Święto Trzech Króli w Rzeszowie. Orszak i pierniczki
Podczas tegorocznego Orszaku Trzech Króli w stolicy Podkarpacia nie było żywych zwierząt, ale tradycja przemarszu była kultywowana. Impreza ruszyła już o 11.45 spod Hali Podpromie. Jak zawsze pojawiło się mnóstwo ludzi chcących uczestniczyć w tym wydarzeniu.
Coroczną piękną tradycja stały się też wyśmienite pierniki w kształcie koron, które co roku są pieczone w najsłynniejszej rzeszowskiej Cukierni Julian Orłowski & Kazimierz Rak. Tysiące słodkości było rozdawanych w ręce uczestników przemarszu. Pięknie przyozdobione pierniczki w kształcie koron są słodkim dodatkiem, który jest unikatowa tradycją na skalę kraju.

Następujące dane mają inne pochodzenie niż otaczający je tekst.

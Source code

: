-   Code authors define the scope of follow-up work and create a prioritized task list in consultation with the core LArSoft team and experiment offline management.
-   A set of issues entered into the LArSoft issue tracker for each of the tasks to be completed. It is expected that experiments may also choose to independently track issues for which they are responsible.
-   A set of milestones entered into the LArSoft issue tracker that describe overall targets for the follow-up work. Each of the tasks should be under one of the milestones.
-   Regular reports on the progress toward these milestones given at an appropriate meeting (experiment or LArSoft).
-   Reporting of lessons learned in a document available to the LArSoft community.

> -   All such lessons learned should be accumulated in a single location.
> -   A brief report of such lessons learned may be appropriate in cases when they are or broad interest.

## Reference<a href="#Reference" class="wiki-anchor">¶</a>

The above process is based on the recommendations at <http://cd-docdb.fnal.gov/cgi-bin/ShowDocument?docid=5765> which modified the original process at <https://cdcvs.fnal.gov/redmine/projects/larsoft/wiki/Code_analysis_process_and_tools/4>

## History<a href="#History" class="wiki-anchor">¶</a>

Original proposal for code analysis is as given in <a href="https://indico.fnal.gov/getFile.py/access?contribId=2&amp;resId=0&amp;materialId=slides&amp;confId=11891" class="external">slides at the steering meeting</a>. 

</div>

W Rzeszowie Święto Trzech Króli nie może się obejść bez tego frykasu, przygotowanego przez najlepszych cukierników w mieście. - Pojawią się też podczas wspólnego kolędowania po orszaku, który wyruszył z Sanktuarium Św. Józefa na Staromieściu i dotarł do kościoła św. Krzyża… by tradycję kontynuować – przekazywali cukiernicy z Miodowej.
Piernikowe korony cieszą się ogromną popularnością i co roku wypiekanych są ich tysiące.